• EXERCISE GOAL
Write out, word for word, only the lines from the one containing "Given a string" through the final line of the data.
### ENTRIES PROVIDED
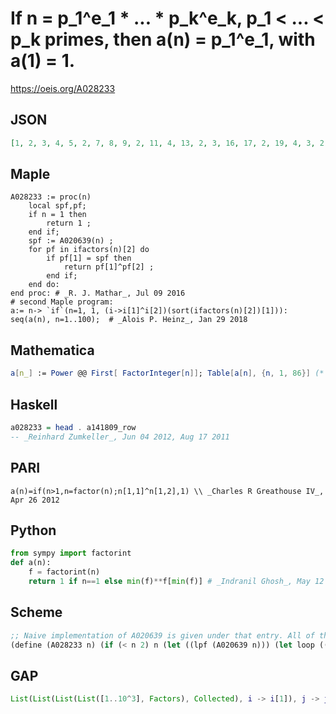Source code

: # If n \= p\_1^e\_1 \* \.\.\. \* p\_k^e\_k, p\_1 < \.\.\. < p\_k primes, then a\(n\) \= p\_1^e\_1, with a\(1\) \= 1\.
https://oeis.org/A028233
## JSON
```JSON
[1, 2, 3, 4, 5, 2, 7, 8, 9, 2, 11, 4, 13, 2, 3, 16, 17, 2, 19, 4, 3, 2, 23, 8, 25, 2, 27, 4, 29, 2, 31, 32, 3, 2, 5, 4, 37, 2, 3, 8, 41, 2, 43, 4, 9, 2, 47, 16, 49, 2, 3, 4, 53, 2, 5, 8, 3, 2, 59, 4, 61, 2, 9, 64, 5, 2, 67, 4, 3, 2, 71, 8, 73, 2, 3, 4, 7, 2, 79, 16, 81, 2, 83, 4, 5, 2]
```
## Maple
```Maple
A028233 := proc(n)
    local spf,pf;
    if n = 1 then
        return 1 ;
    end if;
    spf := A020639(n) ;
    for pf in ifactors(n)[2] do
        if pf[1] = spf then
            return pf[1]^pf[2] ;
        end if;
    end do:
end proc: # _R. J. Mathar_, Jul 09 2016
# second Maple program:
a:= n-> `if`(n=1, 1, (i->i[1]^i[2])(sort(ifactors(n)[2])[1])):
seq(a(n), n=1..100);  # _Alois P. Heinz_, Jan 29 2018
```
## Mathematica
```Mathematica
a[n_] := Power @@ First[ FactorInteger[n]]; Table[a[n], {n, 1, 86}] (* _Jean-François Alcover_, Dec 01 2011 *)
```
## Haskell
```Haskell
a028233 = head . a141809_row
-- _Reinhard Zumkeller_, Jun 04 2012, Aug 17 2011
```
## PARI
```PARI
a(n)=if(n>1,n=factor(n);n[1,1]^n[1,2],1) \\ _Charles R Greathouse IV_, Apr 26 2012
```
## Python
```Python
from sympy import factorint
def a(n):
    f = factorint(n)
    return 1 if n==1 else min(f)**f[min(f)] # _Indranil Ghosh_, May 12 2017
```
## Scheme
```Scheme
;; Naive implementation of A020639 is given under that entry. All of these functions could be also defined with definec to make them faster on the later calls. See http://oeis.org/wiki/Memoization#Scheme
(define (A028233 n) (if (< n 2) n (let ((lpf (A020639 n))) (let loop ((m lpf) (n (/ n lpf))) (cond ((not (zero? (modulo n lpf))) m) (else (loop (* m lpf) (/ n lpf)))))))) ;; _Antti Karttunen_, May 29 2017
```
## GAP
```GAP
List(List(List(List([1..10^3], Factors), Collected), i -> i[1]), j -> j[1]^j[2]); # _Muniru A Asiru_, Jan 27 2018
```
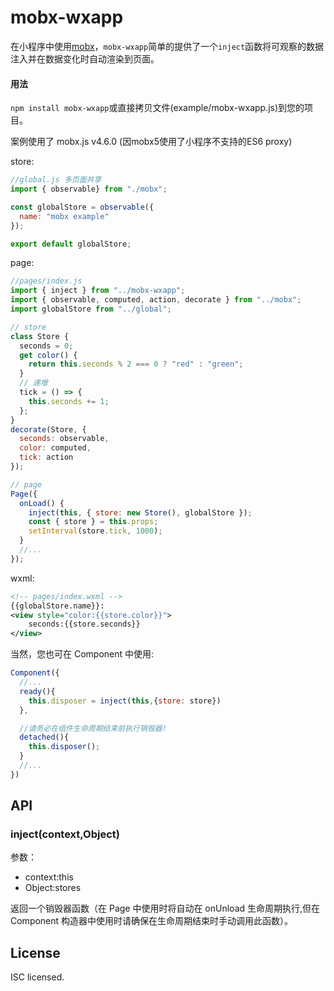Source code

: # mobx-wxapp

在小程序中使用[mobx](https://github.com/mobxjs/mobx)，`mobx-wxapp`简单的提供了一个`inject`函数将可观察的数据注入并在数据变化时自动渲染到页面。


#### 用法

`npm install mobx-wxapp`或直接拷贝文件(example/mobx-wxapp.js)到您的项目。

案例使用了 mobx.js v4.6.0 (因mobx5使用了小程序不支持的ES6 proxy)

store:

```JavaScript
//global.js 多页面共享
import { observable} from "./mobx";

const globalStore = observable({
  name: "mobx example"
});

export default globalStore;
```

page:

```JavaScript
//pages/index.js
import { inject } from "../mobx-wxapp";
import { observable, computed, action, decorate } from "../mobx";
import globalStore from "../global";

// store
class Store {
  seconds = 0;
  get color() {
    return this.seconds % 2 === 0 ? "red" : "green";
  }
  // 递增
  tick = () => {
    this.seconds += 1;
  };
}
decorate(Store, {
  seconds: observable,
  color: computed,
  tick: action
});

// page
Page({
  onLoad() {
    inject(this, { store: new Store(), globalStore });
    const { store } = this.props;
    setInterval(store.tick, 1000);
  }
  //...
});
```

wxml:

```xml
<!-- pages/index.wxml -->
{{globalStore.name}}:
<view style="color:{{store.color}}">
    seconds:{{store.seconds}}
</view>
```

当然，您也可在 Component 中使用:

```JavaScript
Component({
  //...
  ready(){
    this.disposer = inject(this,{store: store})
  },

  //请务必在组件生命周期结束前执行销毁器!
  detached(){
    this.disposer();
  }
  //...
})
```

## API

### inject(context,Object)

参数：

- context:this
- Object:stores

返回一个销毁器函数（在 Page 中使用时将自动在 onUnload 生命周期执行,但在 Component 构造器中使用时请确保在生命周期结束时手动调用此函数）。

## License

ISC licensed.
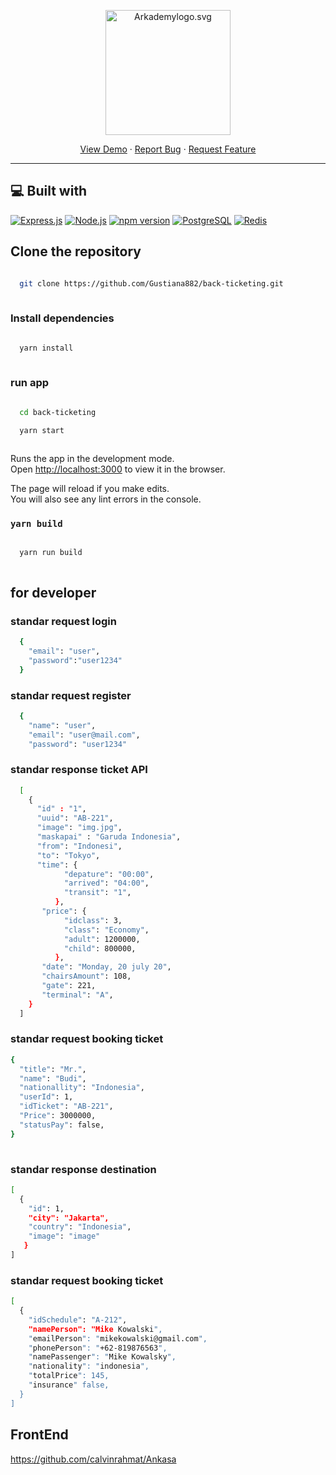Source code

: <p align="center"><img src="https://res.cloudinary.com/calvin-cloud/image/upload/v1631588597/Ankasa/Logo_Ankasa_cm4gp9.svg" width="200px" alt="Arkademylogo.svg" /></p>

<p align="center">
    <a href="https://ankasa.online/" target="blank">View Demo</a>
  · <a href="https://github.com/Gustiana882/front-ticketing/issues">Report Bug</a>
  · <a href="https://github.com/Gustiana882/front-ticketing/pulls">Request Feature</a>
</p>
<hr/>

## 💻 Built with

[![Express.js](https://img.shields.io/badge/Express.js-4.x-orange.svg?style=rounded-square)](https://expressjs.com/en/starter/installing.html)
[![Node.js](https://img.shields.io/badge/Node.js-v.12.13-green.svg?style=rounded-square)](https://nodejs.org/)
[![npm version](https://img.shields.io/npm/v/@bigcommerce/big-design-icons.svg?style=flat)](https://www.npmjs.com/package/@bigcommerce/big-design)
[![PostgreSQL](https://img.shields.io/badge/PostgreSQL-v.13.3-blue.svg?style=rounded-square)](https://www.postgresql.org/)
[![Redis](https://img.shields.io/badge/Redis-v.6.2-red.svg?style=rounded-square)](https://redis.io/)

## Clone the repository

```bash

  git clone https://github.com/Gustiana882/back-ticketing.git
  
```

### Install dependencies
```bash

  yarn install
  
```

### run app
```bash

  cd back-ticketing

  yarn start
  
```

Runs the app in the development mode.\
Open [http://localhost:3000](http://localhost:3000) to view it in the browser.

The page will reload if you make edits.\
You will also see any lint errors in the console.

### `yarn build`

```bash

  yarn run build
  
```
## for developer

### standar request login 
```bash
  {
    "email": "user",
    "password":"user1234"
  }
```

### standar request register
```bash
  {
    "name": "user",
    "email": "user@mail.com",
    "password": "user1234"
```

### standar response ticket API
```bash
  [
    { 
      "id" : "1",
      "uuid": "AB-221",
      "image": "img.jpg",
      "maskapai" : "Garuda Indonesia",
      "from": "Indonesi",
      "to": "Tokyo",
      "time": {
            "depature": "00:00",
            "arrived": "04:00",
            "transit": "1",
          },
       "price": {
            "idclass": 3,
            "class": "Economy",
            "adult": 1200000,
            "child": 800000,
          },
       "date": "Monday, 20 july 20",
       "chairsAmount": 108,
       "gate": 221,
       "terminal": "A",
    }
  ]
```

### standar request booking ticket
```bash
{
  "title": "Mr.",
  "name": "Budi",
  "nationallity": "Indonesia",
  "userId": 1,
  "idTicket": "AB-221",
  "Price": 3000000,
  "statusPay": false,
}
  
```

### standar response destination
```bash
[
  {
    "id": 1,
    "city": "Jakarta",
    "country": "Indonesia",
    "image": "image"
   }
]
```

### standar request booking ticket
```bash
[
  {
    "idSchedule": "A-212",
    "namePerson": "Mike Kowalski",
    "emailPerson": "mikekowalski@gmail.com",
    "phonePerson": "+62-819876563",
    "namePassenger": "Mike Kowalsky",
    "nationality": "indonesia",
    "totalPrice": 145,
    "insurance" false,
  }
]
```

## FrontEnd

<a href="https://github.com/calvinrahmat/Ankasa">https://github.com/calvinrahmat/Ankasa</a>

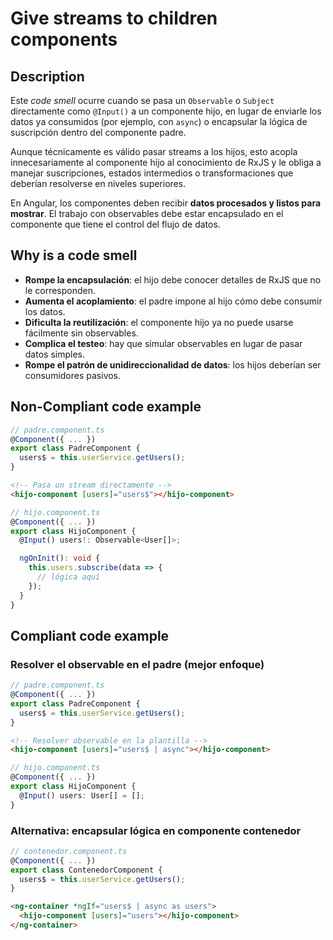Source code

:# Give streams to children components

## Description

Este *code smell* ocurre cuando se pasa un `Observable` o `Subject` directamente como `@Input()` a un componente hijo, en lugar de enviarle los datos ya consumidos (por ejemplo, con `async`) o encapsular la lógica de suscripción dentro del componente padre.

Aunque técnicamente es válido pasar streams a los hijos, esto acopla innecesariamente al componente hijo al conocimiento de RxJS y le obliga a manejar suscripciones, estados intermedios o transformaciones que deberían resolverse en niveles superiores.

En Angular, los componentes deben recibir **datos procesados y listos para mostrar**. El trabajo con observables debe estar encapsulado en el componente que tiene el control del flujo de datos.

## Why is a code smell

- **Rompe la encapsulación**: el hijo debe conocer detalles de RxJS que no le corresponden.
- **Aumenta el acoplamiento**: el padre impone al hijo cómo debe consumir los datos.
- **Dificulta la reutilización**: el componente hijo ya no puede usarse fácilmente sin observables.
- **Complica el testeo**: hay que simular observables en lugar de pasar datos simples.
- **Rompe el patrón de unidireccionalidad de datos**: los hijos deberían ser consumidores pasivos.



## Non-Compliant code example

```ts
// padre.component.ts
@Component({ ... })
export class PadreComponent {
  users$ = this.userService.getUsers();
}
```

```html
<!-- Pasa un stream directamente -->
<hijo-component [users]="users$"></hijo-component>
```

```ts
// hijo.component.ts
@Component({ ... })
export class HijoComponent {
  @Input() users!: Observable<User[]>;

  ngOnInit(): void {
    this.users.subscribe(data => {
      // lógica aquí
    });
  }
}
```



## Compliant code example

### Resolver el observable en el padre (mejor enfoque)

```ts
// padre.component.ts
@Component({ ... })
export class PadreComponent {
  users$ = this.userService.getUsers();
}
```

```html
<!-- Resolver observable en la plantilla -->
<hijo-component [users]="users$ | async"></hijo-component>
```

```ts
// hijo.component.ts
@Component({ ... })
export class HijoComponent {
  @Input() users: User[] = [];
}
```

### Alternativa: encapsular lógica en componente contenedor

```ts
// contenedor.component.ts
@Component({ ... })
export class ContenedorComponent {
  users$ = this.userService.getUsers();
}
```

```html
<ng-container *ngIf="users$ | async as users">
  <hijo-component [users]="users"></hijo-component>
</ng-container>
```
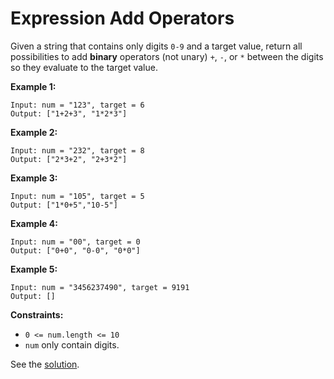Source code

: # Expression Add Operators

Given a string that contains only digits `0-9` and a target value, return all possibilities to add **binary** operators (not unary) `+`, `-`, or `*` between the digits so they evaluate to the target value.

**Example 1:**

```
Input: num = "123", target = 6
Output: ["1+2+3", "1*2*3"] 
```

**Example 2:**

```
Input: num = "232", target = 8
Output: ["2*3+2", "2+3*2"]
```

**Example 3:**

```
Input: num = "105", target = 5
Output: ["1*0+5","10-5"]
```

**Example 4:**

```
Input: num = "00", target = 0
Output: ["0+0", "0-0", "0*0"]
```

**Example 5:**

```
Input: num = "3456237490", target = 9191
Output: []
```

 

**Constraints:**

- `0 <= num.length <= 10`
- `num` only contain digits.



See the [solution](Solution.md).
######
• ANSWER
Given a string that contains only digits `0-9` and a target value, return all possibilities to add **binary** operators (not unary) `+`, `-`, or `*` between the digits so they evaluate to the target value.

**Example 1:**

```
Input: num = "123", target = 6
Output: ["1+2+3", "1*2*3"] 
```

**Example 2:**

```
Input: num = "232", target = 8
Output: ["2*3+2", "2+3*2"]
```

**Example 3:**

```
Input: num = "105", target = 5
Output: ["1*0+5","10-5"]
```

**Example 4:**

```
Input: num = "00", target = 0
Output: ["0+0", "0-0", "0*0"]
```

**Example 5:**

```
Input: num = "3456237490", target = 9191
Output: []
```

 

**Constraints:**

- `0 <= num.length <= 10`
- `num` only contain digits.



See the [solution](Solution.md).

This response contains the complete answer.